Elaina started hitting. First she occasionally hit her teachers. Within a few weeks she was also hitting her peers at school and her parents and brother at home. Her family stopped going to church because Elaina could not attend children’s Sunday School class unless one of her parents attended with her to keep her from hitting other children. In fact, Elaina’s life became smaller and smaller as her parents stopped taking her out into the community.

Initially everyone in Elaina’s life attributed the hitting to her autism. The school team worked very hard trying to change this behavior, but to no avail. Elaina saw a psychiatrist who prescribed a psychotropic often used for children with uncontrollable behavior. Other than making Elaina drowsy for a few weeks, the medication did not change her hitting behavior. Whenever anyone asked Elaina why she was hitting Elaina would say, “Don’t hit!” and would say that she would not hit again. The psychiatrist referred Elaina to a therapist.

Over the course of several sessions it was discovered that Elaina suffered from anxiety. When her anxiety felt unbearable she would hit. The hitting ensured people would back off which gave time and space for anxiety to come down.

How was this discovered when Elaina could not tell why she was hitting?

From the first session the context was set using a visual timer and a visual written schedule for the session. Her schedule was the same each time – check in with mom, set timer, therapist’s choice and Elaina’s choice. Elaina had the last 10 minutes to participate in a pleasurable activity of her choice. The therapist provided three choices of activities Elaina enjoyed and that were easily accomplished in the allotted time.

During the therapist’s choice time the therapist would have Elaina recall a specific hitting incident and then cartoon that event. To start Elaina could tell about the act of hitting. Once it was drawn with stick figures and word bubbles, which Elaina was great at making accurate, she was then able to tell other pieces of the incident. These pieces were not told in chronological order so Elaina’s story didn’t often make sense. The therapist took to drawing each piece of the story on a sticky note so Elaina could see it and decide if this piece came before or after the hit. Thus, more and more pieces were elicited. Soon there were enough pieces to tell the story in chronological order so that it made sense.

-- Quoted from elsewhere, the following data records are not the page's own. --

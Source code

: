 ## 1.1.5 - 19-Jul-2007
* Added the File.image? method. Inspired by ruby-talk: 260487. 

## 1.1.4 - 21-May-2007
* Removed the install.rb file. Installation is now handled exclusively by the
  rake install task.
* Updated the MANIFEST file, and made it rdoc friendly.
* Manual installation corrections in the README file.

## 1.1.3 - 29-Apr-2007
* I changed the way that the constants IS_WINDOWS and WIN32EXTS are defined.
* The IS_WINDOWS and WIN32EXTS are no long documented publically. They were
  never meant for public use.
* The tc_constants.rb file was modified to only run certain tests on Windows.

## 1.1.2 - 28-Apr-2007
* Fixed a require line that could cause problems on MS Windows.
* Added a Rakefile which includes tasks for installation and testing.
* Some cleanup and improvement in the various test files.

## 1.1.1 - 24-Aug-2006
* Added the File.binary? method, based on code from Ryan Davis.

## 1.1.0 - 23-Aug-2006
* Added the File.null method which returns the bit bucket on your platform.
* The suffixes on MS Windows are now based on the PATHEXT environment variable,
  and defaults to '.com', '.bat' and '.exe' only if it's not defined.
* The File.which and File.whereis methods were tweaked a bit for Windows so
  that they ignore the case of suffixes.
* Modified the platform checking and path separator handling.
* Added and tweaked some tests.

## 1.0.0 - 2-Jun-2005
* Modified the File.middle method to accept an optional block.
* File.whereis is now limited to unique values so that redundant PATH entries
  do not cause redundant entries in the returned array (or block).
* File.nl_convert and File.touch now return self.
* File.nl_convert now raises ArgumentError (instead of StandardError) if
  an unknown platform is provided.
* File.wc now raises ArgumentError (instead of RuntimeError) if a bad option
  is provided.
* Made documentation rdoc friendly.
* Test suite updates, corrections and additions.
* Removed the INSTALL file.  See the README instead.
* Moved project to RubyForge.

When there were three such stories the therapist began noticing a pattern so was able to explore the story before the hitting story. Using the same cartooning context Elaina began revealing this story of what was happening for her before the hitting. These sticky notes were a different color and this story was visually placed ahead of the hitting story. Soon the three hitting stories each had a pre story in front of them.

It became apparent that Elaina was experiencing a high degree of anxiety for the half hour or so before the hitting occurred. Therapy then became focused on teaching Elaina and the adults around her the signs of her anxiety, which were subtle, along with teaching Elaina relaxation techniques geared toward bringing her anxiety down. An app was used that read Elaina’s heart rate so she could see it and then watch it come down as she employed one of her relaxation techniques.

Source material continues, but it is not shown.